リオ五輪でも激しく火花散らしそうな日韓オリンピック対決の行方
人類のスポーツと平和の祭典とされるオリンピック。だが、その一方で国同士が互いのプライドを賭けたスポーツ競争の側面も持つ。日本と韓国もオリンピックの舞台で競い合ってきた。
リオデジャネイロ五輪ではどんな日韓対決が生まれるのだろうか。韓国のスポーツ団体を統括する組織であり、オリンピックなどの国際大会への選手派遣事業を行なっている大韓体育会日本支部の趙靖芳専務理事に話を聞いた。
―韓国メディアの調査によると、“韓国人がリオ五輪で期待する選手”1位がサッカーのソン・フンミン、2位が新体操のソン・ヨンジェ、3位がアーチェリーのキ・ボベ選手でした。その他に誰か注目の選手はいますか?
「今回の柔道代表の中に、世界ランキング1位の選手が3人いるんです。73kg級のアン・チャンリムと、60kg級のキム・ウォンジン、66kg級のアン・バウル選手。3人とも決勝で日本と当たって、いい勝負してくれるだろうな、と予想しています」
―日韓対決は、どうしても注目が集まりますよね。さっきお話に出た柔道のアン・チャンリム選手は、日本と縁があります。
「ええ、アン・チャンリム選手は元々京都出身の在日韓国人3世で、神奈川の桐蔭学園で頭角を現しました。大学2年の時には全日本学生選手権で優勝するのですが、その頃から国際大会に出たいと思ったみたいです。ただ、国籍のこともあって、なかなか出られず、新天地を求めて祖国である韓国に行ったわけです。
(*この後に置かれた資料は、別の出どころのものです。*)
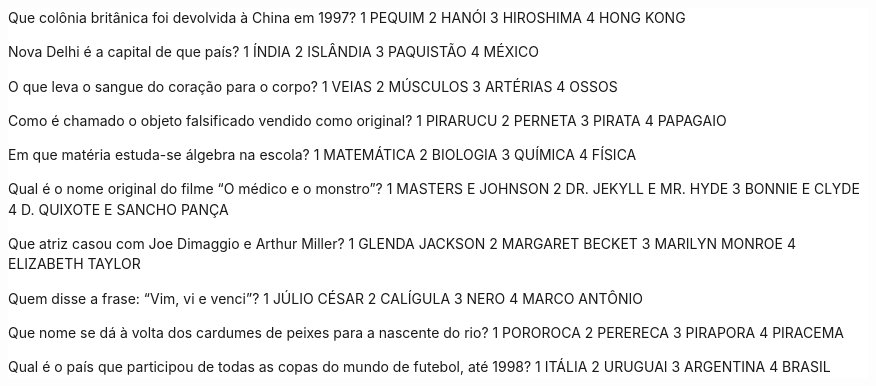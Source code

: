 Que colônia britânica foi devolvida à China em 1997?
1 PEQUIM
2 HANÓI
3 HIROSHIMA
4 HONG KONG

Nova Delhi é a capital de que país?
1 ÍNDIA
2 ISLÂNDIA
3 PAQUISTÃO
4 MÉXICO

O que leva o sangue do coração para o corpo?
1 VEIAS
2 MÚSCULOS
3 ARTÉRIAS
4 OSSOS

Como é chamado o objeto falsificado vendido como original?
1 PIRARUCU
2 PERNETA
3 PIRATA
4 PAPAGAIO

Em que matéria estuda-se álgebra na escola?
1 MATEMÁTICA
2 BIOLOGIA
3 QUÍMICA
4 FÍSICA

Qual é o nome original do filme “O médico e o monstro”?
1 MASTERS E JOHNSON
2 DR. JEKYLL E MR. HYDE
3 BONNIE E CLYDE
4 D. QUIXOTE E SANCHO PANÇA

Que atriz casou com Joe Dimaggio e Arthur Miller?
1 GLENDA JACKSON
2 MARGARET BECKET
3 MARILYN MONROE
4 ELIZABETH TAYLOR

Quem disse a frase: “Vim, vi e venci”?
1 JÚLIO CÉSAR
2 CALÍGULA
3 NERO
4 MARCO ANTÔNIO

Que nome se dá à volta dos cardumes de peixes para a nascente do rio?
1 POROROCA
2 PERERECA
3 PIRAPORA
4 PIRACEMA

Qual é o país que participou de todas as copas do mundo de futebol, até 1998?
1 ITÁLIA
2 URUGUAI
3 ARGENTINA
4 BRASIL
元々、アン・チャンリムはすごくテクニカルな選手。しかし、韓国は基本的にパワー柔道。そこで、韓国に来てからは、まず徹底的に体を鍛えられました。そうやって韓国的な柔道と日本のテクニックが合わさった結果、世界ランキング1位になっていると思いますね」
(参考記事:日本で生まれ育ち、韓国で才能開花させた男子柔道の希望、アン・チャンリム)
―柔道で日韓の名勝負が誕生しそうな予感がしますね。
「日本の柔道が育てた選手が、韓国の刺客として立ちはだかる。日本と韓国で頂点に立った選手が、今度は世界で勝つか負けるか。日本の柔道関係者はそういうふうに見ているらしいですよ」
―面白いですね。ところで、今回いきなり日韓戦から始まる女子バレーにも期待が寄せられていますが。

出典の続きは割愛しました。